Coordinated β-globin expression and α2-globin reduction in a multiplex lentiviral gene therapy vector for β-thalassemia.

Abstract A primary challenge in lentiviral gene therapy of β-hemoglobinopathies is to maintain low vector copy numbers to avoid genotoxicity, while becoming reliably therapeutic for all genotypes. We have thus designed a high-titer lentiviral vector, LVβ-shα2, which allows for coordinated expression of the therapeutic βA-T87Q-globin gene and of an intron-embedded miR-30-based shRNA selectively targeting the α2-globin mRNA. Our approach was guided by the knowledge that moderate reduction of α-globin chain synthesis ameliorates disease severity in β-thalassemia.

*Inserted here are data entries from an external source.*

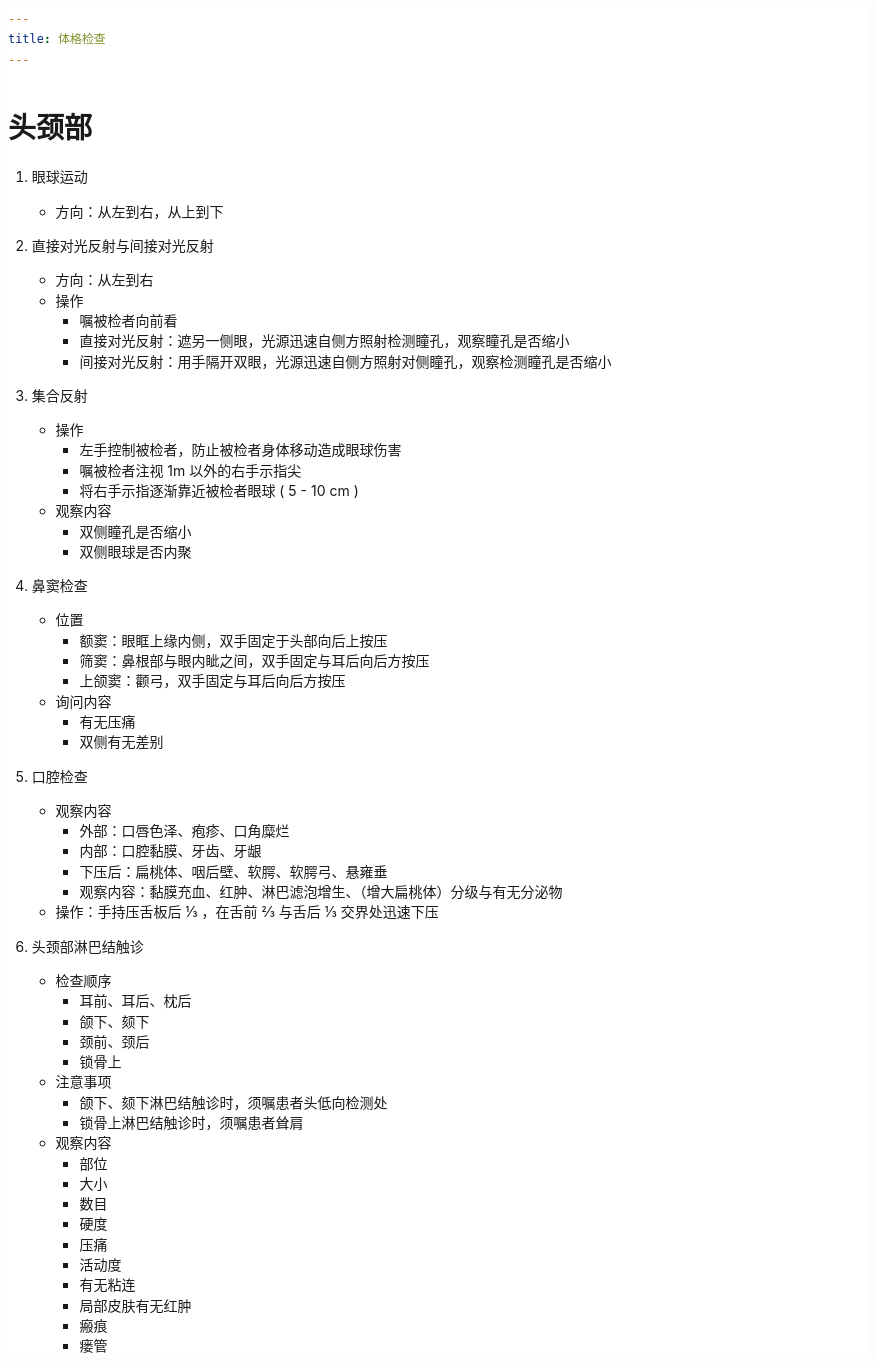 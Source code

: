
 ```yaml
---
title: 体格检查
---
```


# 头颈部
1. 眼球运动
    - 方向：从左到右，从上到下

1. 直接对光反射与间接对光反射
    - 方向：从左到右
    - 操作
        - 嘱被检者向前看
        - 直接对光反射：遮另一侧眼，光源迅速自侧方照射检测瞳孔，观察瞳孔是否缩小
        - 间接对光反射：用手隔开双眼，光源迅速自侧方照射对侧瞳孔，观察检测瞳孔是否缩小

1. 集合反射
    - 操作
        - 左手控制被检者，防止被检者身体移动造成眼球伤害
        - 嘱被检者注视 1m 以外的右手示指尖
        - 将右手示指逐渐靠近被检者眼球 ( 5 - 10 cm )
    - 观察内容
        - 双侧瞳孔是否缩小
        - 双侧眼球是否内聚

1. 鼻窦检查
    - 位置
        - 额窦：眼眶上缘内侧，双手固定于头部向后上按压
        - 筛窦：鼻根部与眼内眦之间，双手固定与耳后向后方按压
        - 上颌窦：颧弓，双手固定与耳后向后方按压
    - 询问内容
        - 有无压痛
        - 双侧有无差别

1. 口腔检查
    - 观察内容
        - 外部：口唇色泽、疱疹、口角糜烂
        - 内部：口腔黏膜、牙齿、牙龈
        - 下压后：扁桃体、咽后壁、软腭、软腭弓、悬雍垂
        - 观察内容：黏膜充血、红肿、淋巴滤泡增生、（增大扁桃体）分级与有无分泌物
    - 操作：手持压舌板后 ⅓ ，在舌前 ⅔ 与舌后 ⅓ 交界处迅速下压

1. 头颈部淋巴结触诊
    - 检查顺序
        - 耳前、耳后、枕后
        - 颌下、颏下
        - 颈前、颈后
        - 锁骨上
    - 注意事项
        - 颌下、颏下淋巴结触诊时，须嘱患者头低向检测处
        - 锁骨上淋巴结触诊时，须嘱患者耸肩
    - 观察内容
        - 部位
        - 大小
        - 数目
        - 硬度
        - 压痛
        - 活动度
        - 有无粘连
        - 局部皮肤有无红肿
        - 瘢痕
        - 瘘管
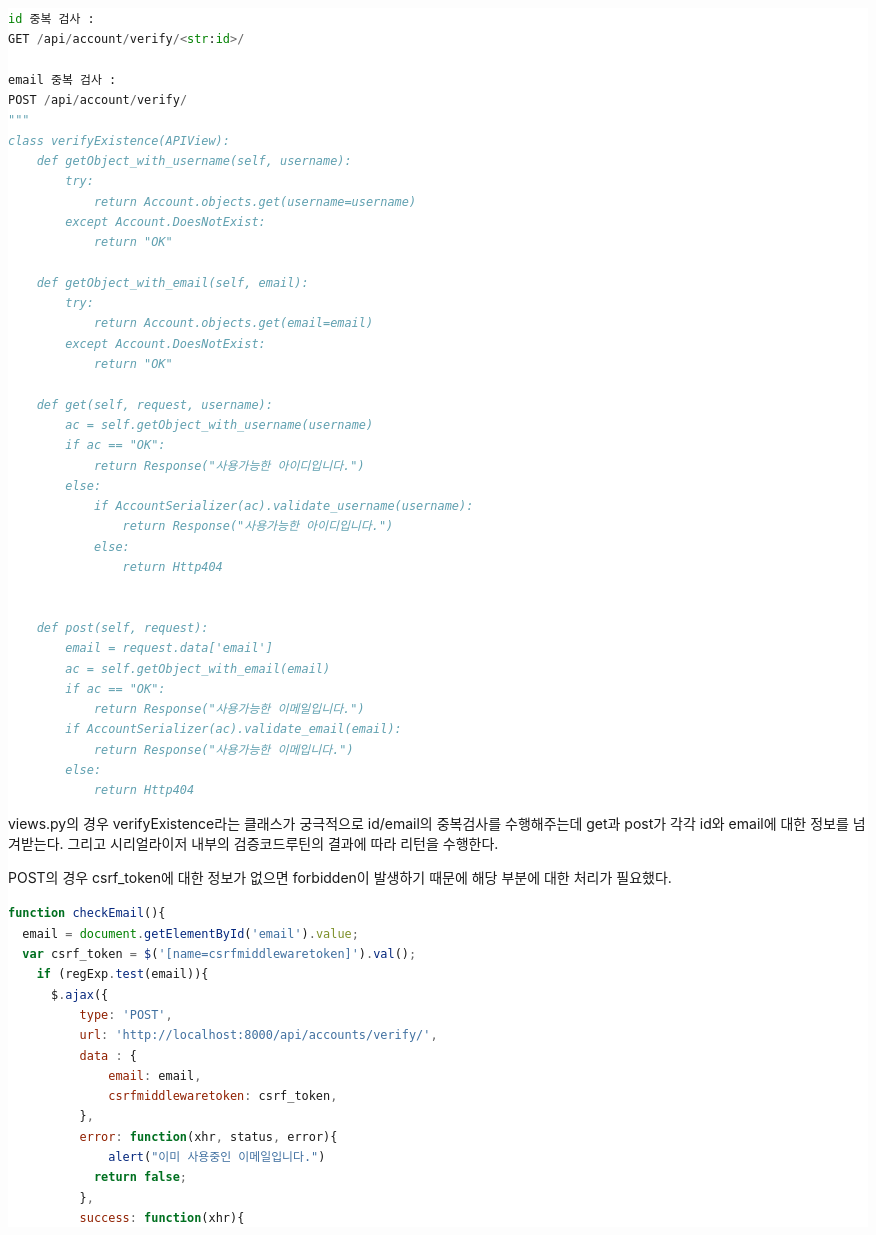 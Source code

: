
 ```python
id 중복 검사 : 
GET /api/account/verify/<str:id>/

email 중복 검사 : 
POST /api/account/verify/
"""
class verifyExistence(APIView):
    def getObject_with_username(self, username):
        try:
            return Account.objects.get(username=username)
        except Account.DoesNotExist:
            return "OK"

    def getObject_with_email(self, email):
        try:
            return Account.objects.get(email=email)
        except Account.DoesNotExist:
            return "OK"

    def get(self, request, username):
        ac = self.getObject_with_username(username)
        if ac == "OK":
            return Response("사용가능한 아이디입니다.")
        else:
            if AccountSerializer(ac).validate_username(username):
                return Response("사용가능한 아이디입니다.")
            else:
                return Http404


    def post(self, request):
        email = request.data['email']
        ac = self.getObject_with_email(email)
        if ac == "OK":
            return Response("사용가능한 이메일입니다.")
        if AccountSerializer(ac).validate_email(email):
            return Response("사용가능한 이메입니다.")
        else:
            return Http404

```

views.py의 경우 verifyExistence라는 클래스가 궁극적으로 id/email의 중복검사를 수행해주는데 get과 post가 각각 id와 email에 대한 정보를 넘겨받는다. 그리고 시리얼라이저 내부의 검증코드루틴의 결과에 따라 리턴을 수행한다. 

POST의 경우 csrf_token에 대한 정보가 없으면 forbidden이 발생하기 때문에 해당 부분에 대한 처리가 필요했다.

```javascript
function checkEmail(){
  email = document.getElementById('email').value;
  var csrf_token = $('[name=csrfmiddlewaretoken]').val();
    if (regExp.test(email)){
      $.ajax({
          type: 'POST',
          url: 'http://localhost:8000/api/accounts/verify/',
          data : {
              email: email,
              csrfmiddlewaretoken: csrf_token,
          },
          error: function(xhr, status, error){
              alert("이미 사용중인 이메일입니다.")
            return false;
          },
          success: function(xhr){
```
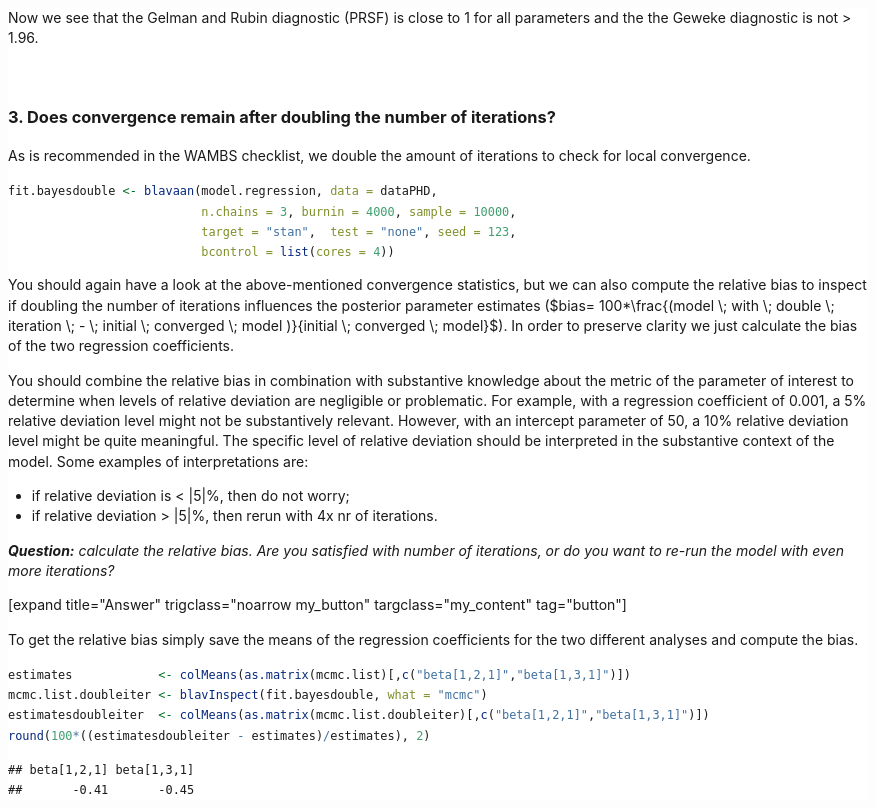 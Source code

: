 
Now we see that the Gelman and Rubin diagnostic (PRSF) is close to 1 for all parameters and the the Geweke diagnostic is not > 1.96.


  <p>&nbsp;</p>

### 3. Does convergence remain after doubling the number of iterations?

As is recommended in the WAMBS checklist, we double the amount of iterations to check for local convergence.


```r
fit.bayesdouble <- blavaan(model.regression, data = dataPHD,
                           n.chains = 3, burnin = 4000, sample = 10000, 
                           target = "stan",  test = "none", seed = 123, 
                           bcontrol = list(cores = 4))
```

You should again have a look at the above-mentioned convergence statistics, but we can also compute the relative bias to inspect if doubling the number of iterations influences the posterior parameter estimates ($bias= 100*\frac{(model \; with \; double \; iteration \; - \; initial \; converged \; model )}{initial \; converged \; model}$). In order to preserve clarity we  just calculate the bias of the two regression coefficients.

You should combine the relative bias in combination with substantive knowledge about the metric of the parameter of interest to determine when levels of relative deviation are negligible or problematic. For example, with a regression coefficient of 0.001, a 5% relative deviation level might not be substantively relevant. However, with an intercept parameter of 50, a 10% relative deviation level might be quite meaningful. The specific level of relative deviation should be interpreted in the substantive context of the model. Some examples of interpretations are:

- if relative deviation is &lt; |5|%, then do not worry;
- if relative deviation &gt; |5|%, then rerun with 4x nr of iterations.


_**Question:** calculate the relative bias. Are you satisfied with number of iterations, or do you want to re-run the model with even more iterations?_


[expand title="Answer" trigclass="noarrow my_button" targclass="my_content" tag="button"]


To get the relative bias simply save the means of the regression coefficients for the two different analyses and compute the bias. 


```r
estimates            <- colMeans(as.matrix(mcmc.list)[,c("beta[1,2,1]","beta[1,3,1]")])
mcmc.list.doubleiter <- blavInspect(fit.bayesdouble, what = "mcmc")
estimatesdoubleiter  <- colMeans(as.matrix(mcmc.list.doubleiter)[,c("beta[1,2,1]","beta[1,3,1]")])
round(100*((estimatesdoubleiter - estimates)/estimates), 2)
```

```
## beta[1,2,1] beta[1,3,1] 
##       -0.41       -0.45
```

We demonstrate that LVβ-shα2 reduces α2-globin mRNA expression in erythroid cells, while keeping α1-globin mRNA levels unchanged and βA-T87Q-globin gene expression identical to the parent vector. Compared to the first βA-T87Q-globin lentiviral vector having received conditional marketing authorization, BB305, LVβ-shα2 shows 1.7-fold greater potency to improve α/β ratios. It may thus result in greater therapeutic efficacy and reliability for the most severe types of β-thalassemia and provide an improved benefit/risk ratio regardless of the β-thalassemia genotype.